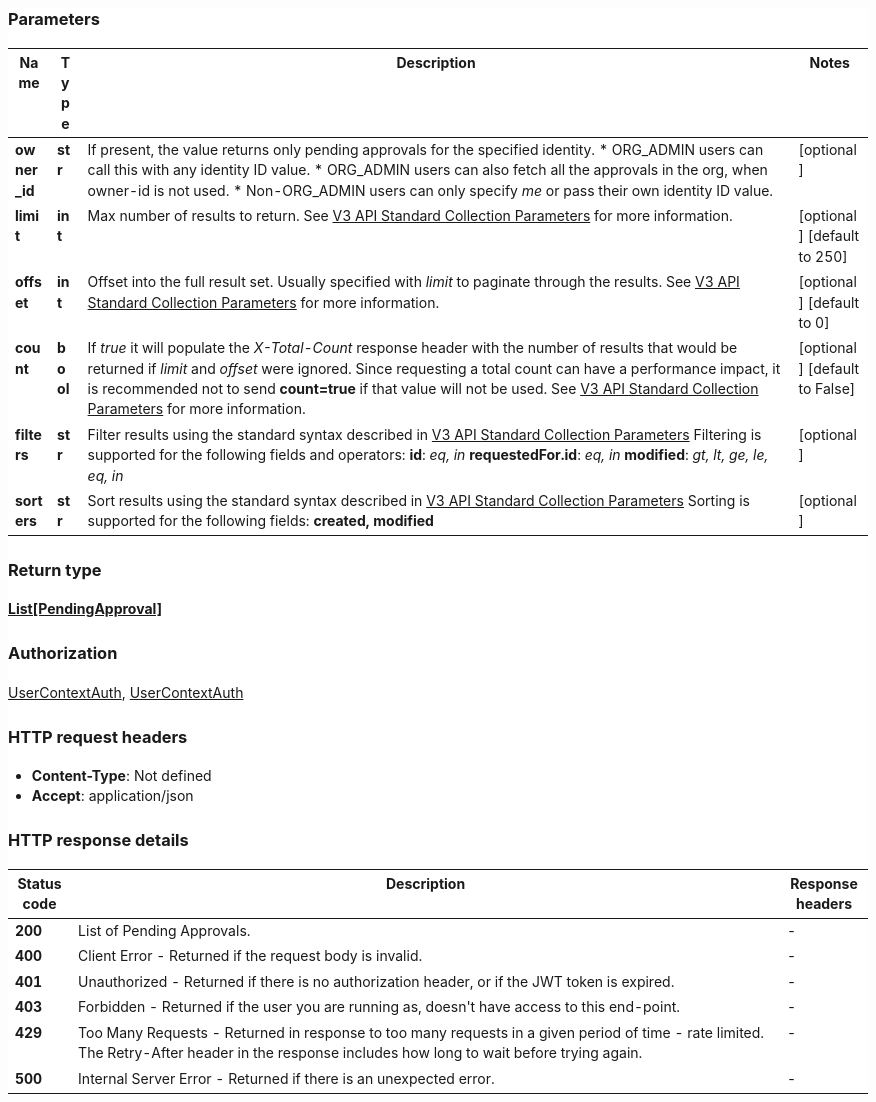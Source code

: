 

### Parameters


Name | Type | Description  | Notes
------------- | ------------- | ------------- | -------------
 **owner_id** | **str**| If present, the value returns only pending approvals for the specified identity.    * ORG_ADMIN users can call this with any identity ID value.    * ORG_ADMIN users can also fetch all the approvals in the org, when owner-id is not used.    * Non-ORG_ADMIN users can only specify *me* or pass their own identity ID value. | [optional] 
 **limit** | **int**| Max number of results to return. See [V3 API Standard Collection Parameters](https://developer.sailpoint.com/idn/api/standard-collection-parameters) for more information. | [optional] [default to 250]
 **offset** | **int**| Offset into the full result set. Usually specified with *limit* to paginate through the results. See [V3 API Standard Collection Parameters](https://developer.sailpoint.com/idn/api/standard-collection-parameters) for more information. | [optional] [default to 0]
 **count** | **bool**| If *true* it will populate the *X-Total-Count* response header with the number of results that would be returned if *limit* and *offset* were ignored.  Since requesting a total count can have a performance impact, it is recommended not to send **count&#x3D;true** if that value will not be used.  See [V3 API Standard Collection Parameters](https://developer.sailpoint.com/idn/api/standard-collection-parameters) for more information. | [optional] [default to False]
 **filters** | **str**| Filter results using the standard syntax described in [V3 API Standard Collection Parameters](https://developer.sailpoint.com/idn/api/standard-collection-parameters#filtering-results)  Filtering is supported for the following fields and operators:  **id**: *eq, in*  **requestedFor.id**: *eq, in*  **modified**: *gt, lt, ge, le, eq, in* | [optional] 
 **sorters** | **str**| Sort results using the standard syntax described in [V3 API Standard Collection Parameters](https://developer.sailpoint.com/idn/api/standard-collection-parameters#sorting-results)  Sorting is supported for the following fields: **created, modified** | [optional] 

### Return type

[**List[PendingApproval]**](PendingApproval.md)

### Authorization

[UserContextAuth](../README.md#UserContextAuth), [UserContextAuth](../README.md#UserContextAuth)

### HTTP request headers

 - **Content-Type**: Not defined
 - **Accept**: application/json

### HTTP response details

| Status code | Description | Response headers |
|-------------|-------------|------------------|
**200** | List of Pending Approvals. |  -  |
**400** | Client Error - Returned if the request body is invalid. |  -  |
**401** | Unauthorized - Returned if there is no authorization header, or if the JWT token is expired. |  -  |
**403** | Forbidden - Returned if the user you are running as, doesn&#39;t have access to this end-point. |  -  |
**429** | Too Many Requests - Returned in response to too many requests in a given period of time - rate limited. The Retry-After header in the response includes how long to wait before trying again. |  -  |
**500** | Internal Server Error - Returned if there is an unexpected error. |  -  |
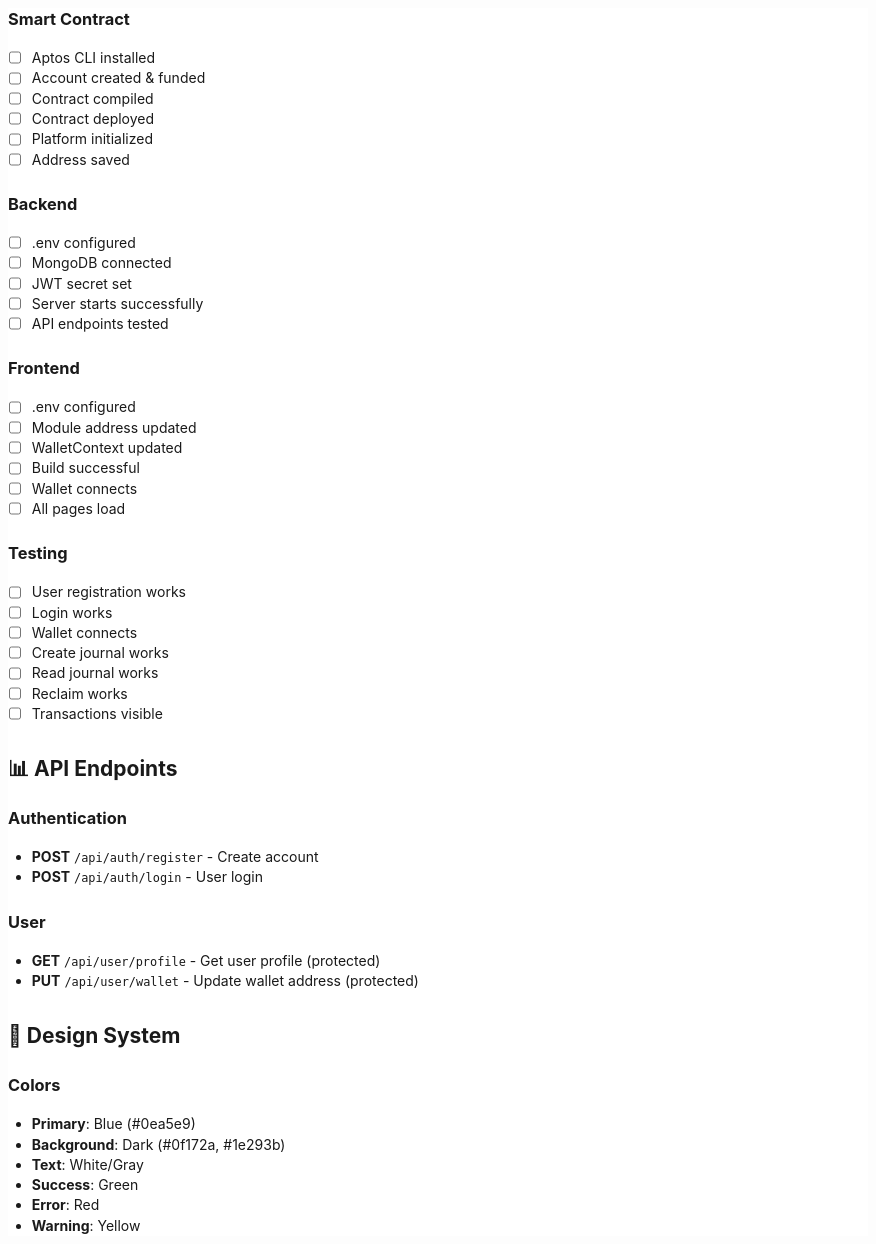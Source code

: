 ### Smart Contract
- [ ] Aptos CLI installed
- [ ] Account created & funded
- [ ] Contract compiled
- [ ] Contract deployed
- [ ] Platform initialized
- [ ] Address saved

### Backend
- [ ] .env configured
- [ ] MongoDB connected
- [ ] JWT secret set
- [ ] Server starts successfully
- [ ] API endpoints tested

### Frontend
- [ ] .env configured
- [ ] Module address updated
- [ ] WalletContext updated
- [ ] Build successful
- [ ] Wallet connects
- [ ] All pages load

### Testing
- [ ] User registration works
- [ ] Login works
- [ ] Wallet connects
- [ ] Create journal works
- [ ] Read journal works
- [ ] Reclaim works
- [ ] Transactions visible

## 📊 API Endpoints

### Authentication
- **POST** `/api/auth/register` - Create account
- **POST** `/api/auth/login` - User login

### User
- **GET** `/api/user/profile` - Get user profile (protected)
- **PUT** `/api/user/wallet` - Update wallet address (protected)

## 🎨 Design System

### Colors
- **Primary**: Blue (#0ea5e9)
- **Background**: Dark (#0f172a, #1e293b)
- **Text**: White/Gray
- **Success**: Green
- **Error**: Red
- **Warning**: Yellow
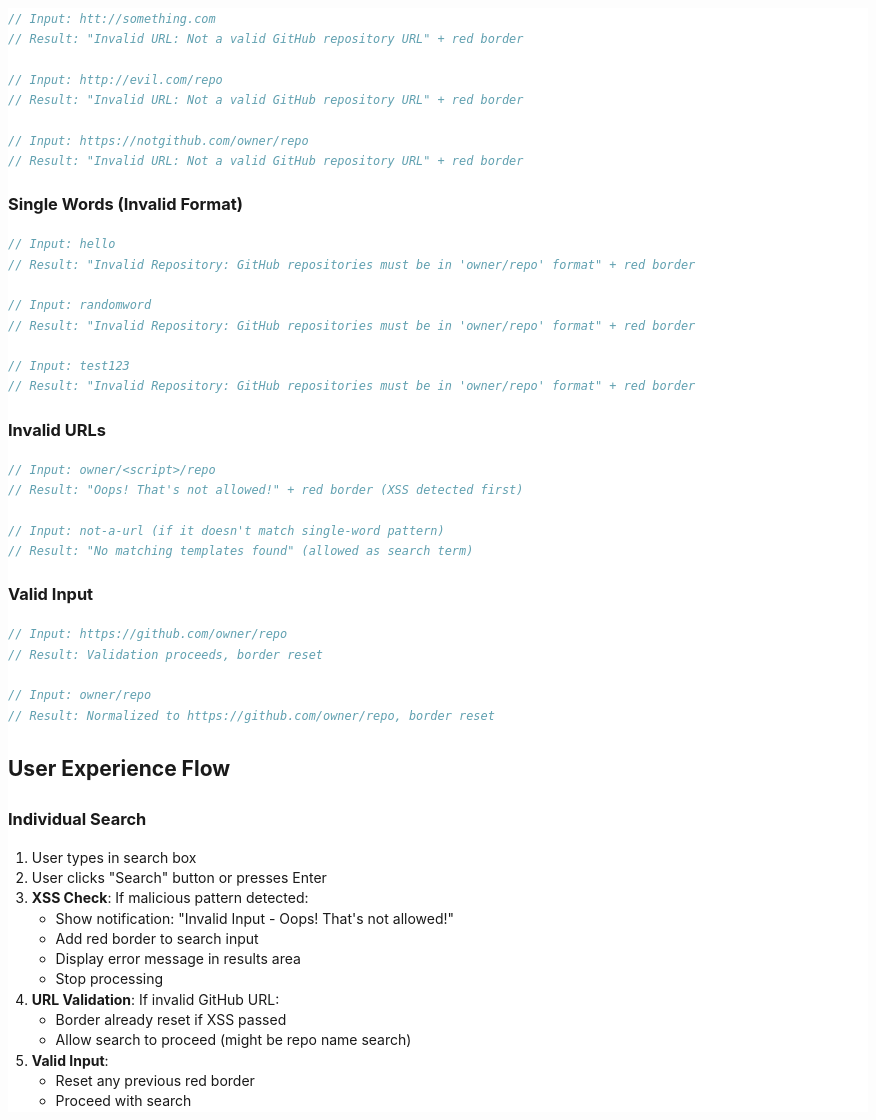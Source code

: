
 ```javascript
// Input: htt://something.com
// Result: "Invalid URL: Not a valid GitHub repository URL" + red border

// Input: http://evil.com/repo
// Result: "Invalid URL: Not a valid GitHub repository URL" + red border

// Input: https://notgithub.com/owner/repo
// Result: "Invalid URL: Not a valid GitHub repository URL" + red border
```

### Single Words (Invalid Format)

```javascript
// Input: hello
// Result: "Invalid Repository: GitHub repositories must be in 'owner/repo' format" + red border

// Input: randomword
// Result: "Invalid Repository: GitHub repositories must be in 'owner/repo' format" + red border

// Input: test123
// Result: "Invalid Repository: GitHub repositories must be in 'owner/repo' format" + red border
```

### Invalid URLs

```javascript
// Input: owner/<script>/repo
// Result: "Oops! That's not allowed!" + red border (XSS detected first)

// Input: not-a-url (if it doesn't match single-word pattern)
// Result: "No matching templates found" (allowed as search term)
```

### Valid Input

```javascript
// Input: https://github.com/owner/repo
// Result: Validation proceeds, border reset

// Input: owner/repo
// Result: Normalized to https://github.com/owner/repo, border reset
```

## User Experience Flow

### Individual Search

1. User types in search box
2. User clicks "Search" button or presses Enter
3. **XSS Check**: If malicious pattern detected:
    - Show notification: "Invalid Input - Oops! That's not allowed!"
    - Add red border to search input
    - Display error message in results area
    - Stop processing
4. **URL Validation**: If invalid GitHub URL:
    - Border already reset if XSS passed
    - Allow search to proceed (might be repo name search)
5. **Valid Input**:
    - Reset any previous red border
    - Proceed with search
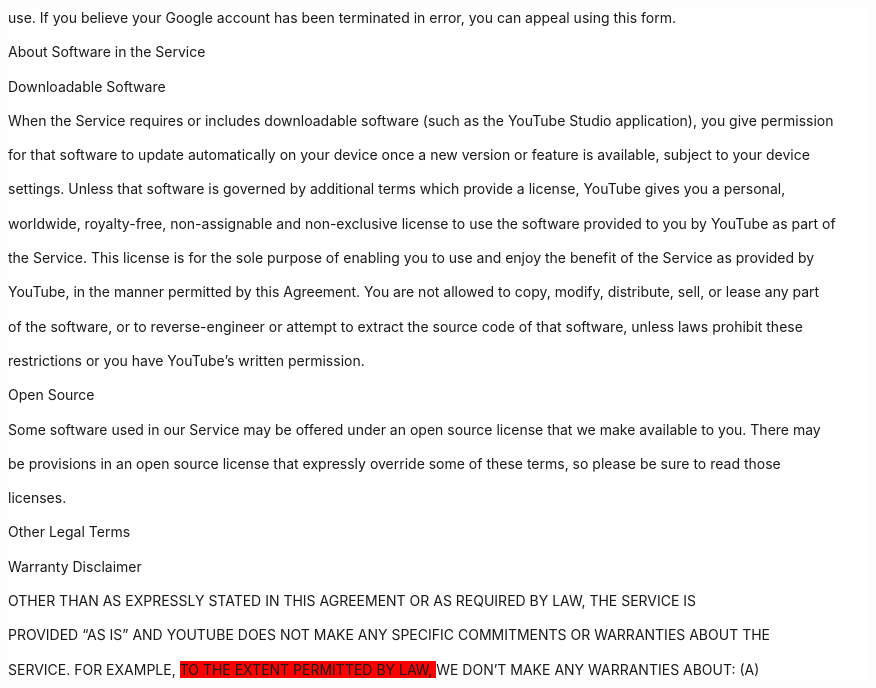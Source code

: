 
use. If you believe your Google account has been terminated in error, you can appeal using this form.


About Software in the Service


Downloadable Software


When the Service requires or includes downloadable software (such as the YouTube Studio application), you give permission


for that software to update automatically on your device once a new version or feature is available, subject to your device


settings. Unless that software is governed by additional terms which provide a license, YouTube gives you a personal,


worldwide, royalty-free, non-assignable and non-exclusive license to use the software provided to you by YouTube as part of


the Service. This license is for the sole purpose of enabling you to use and enjoy the benefit of the Service as provided by


YouTube, in the manner permitted by this Agreement. You are not allowed to copy, modify, distribute, sell, or lease any part


of the software, or to reverse-engineer or attempt to extract the source code of that software, unless laws prohibit these


restrictions or you have YouTube’s written permission.


Open Source


Some software used in our Service may be offered under an open source license that we make available to you. There may


be provisions in an open source license that expressly override some of these terms, so please be sure to read those


licenses. 


Other Legal Terms


Warranty Disclaimer


OTHER THAN AS EXPRESSLY STATED IN THIS AGREEMENT OR AS REQUIRED BY LAW, THE SERVICE IS


PROVIDED “AS IS” AND YOUTUBE DOES NOT MAKE ANY SPECIFIC COMMITMENTS OR WARRANTIES ABOUT THE


SERVICE. FOR EXAMPLE, <span style="background-color: red;">TO THE EXTENT PERMITTED BY LAW, </span>WE DON’T MAKE ANY WARRANTIES ABOUT: (A)<span style="background-color: green;"> </span><span style="background-color: red;">
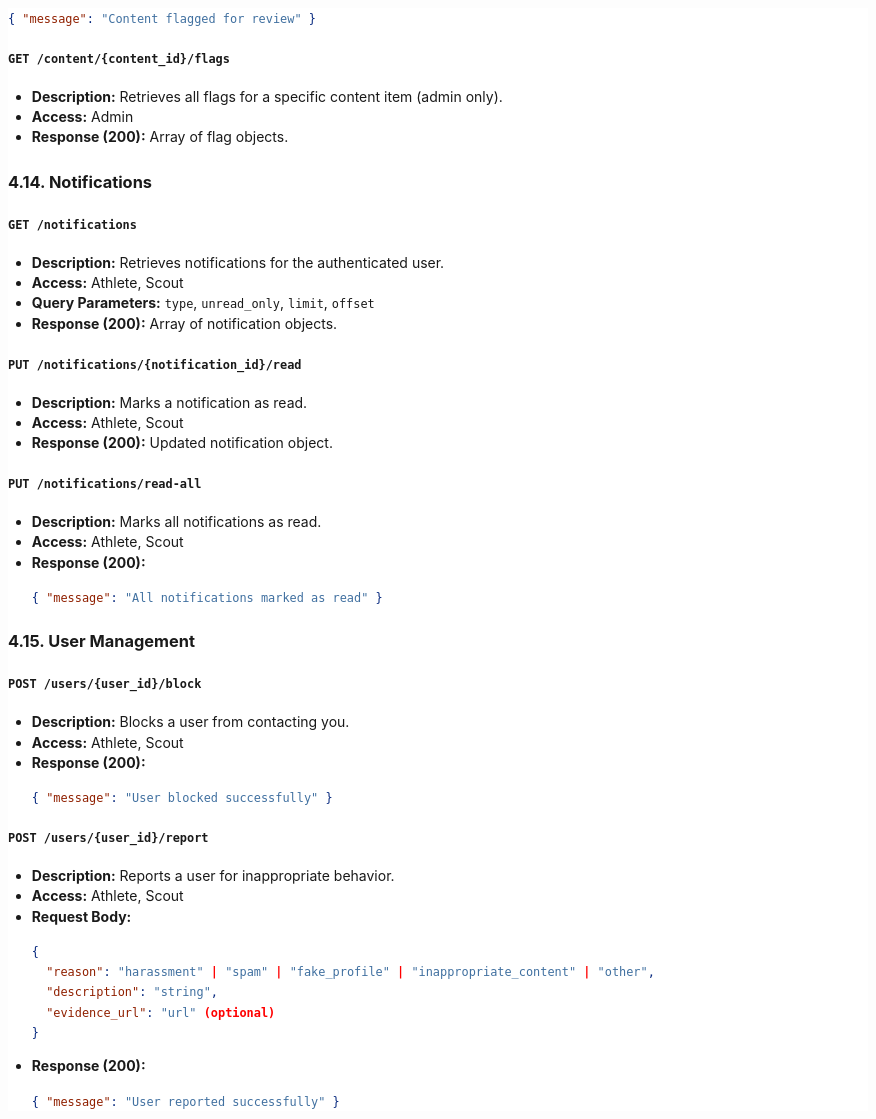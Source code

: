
   ```json
  { "message": "Content flagged for review" }
  ```

#### `GET /content/{content_id}/flags`
- **Description:** Retrieves all flags for a specific content item (admin only).
- **Access:** Admin
- **Response (200):** Array of flag objects.

### 4.14. Notifications

#### `GET /notifications`
- **Description:** Retrieves notifications for the authenticated user.
- **Access:** Athlete, Scout
- **Query Parameters:** `type`, `unread_only`, `limit`, `offset`
- **Response (200):** Array of notification objects.

#### `PUT /notifications/{notification_id}/read`
- **Description:** Marks a notification as read.
- **Access:** Athlete, Scout
- **Response (200):** Updated notification object.

#### `PUT /notifications/read-all`
- **Description:** Marks all notifications as read.
- **Access:** Athlete, Scout
- **Response (200):**
  ```json
  { "message": "All notifications marked as read" }
  ```

### 4.15. User Management

#### `POST /users/{user_id}/block`
- **Description:** Blocks a user from contacting you.
- **Access:** Athlete, Scout
- **Response (200):**
  ```json
  { "message": "User blocked successfully" }
  ```

#### `POST /users/{user_id}/report`
- **Description:** Reports a user for inappropriate behavior.
- **Access:** Athlete, Scout
- **Request Body:**
  ```json
  {
    "reason": "harassment" | "spam" | "fake_profile" | "inappropriate_content" | "other",
    "description": "string",
    "evidence_url": "url" (optional)
  }
  ```
- **Response (200):**
  ```json
  { "message": "User reported successfully" }
  ```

·····

#### [Problem to work on]
Return every line of the preceding records in which the word "detected" appears.

#### [Answer area]
// Result: "Oops! That's not allowed!" + red border (XSS detected first)
3. **XSS Check**: If malicious pattern detected:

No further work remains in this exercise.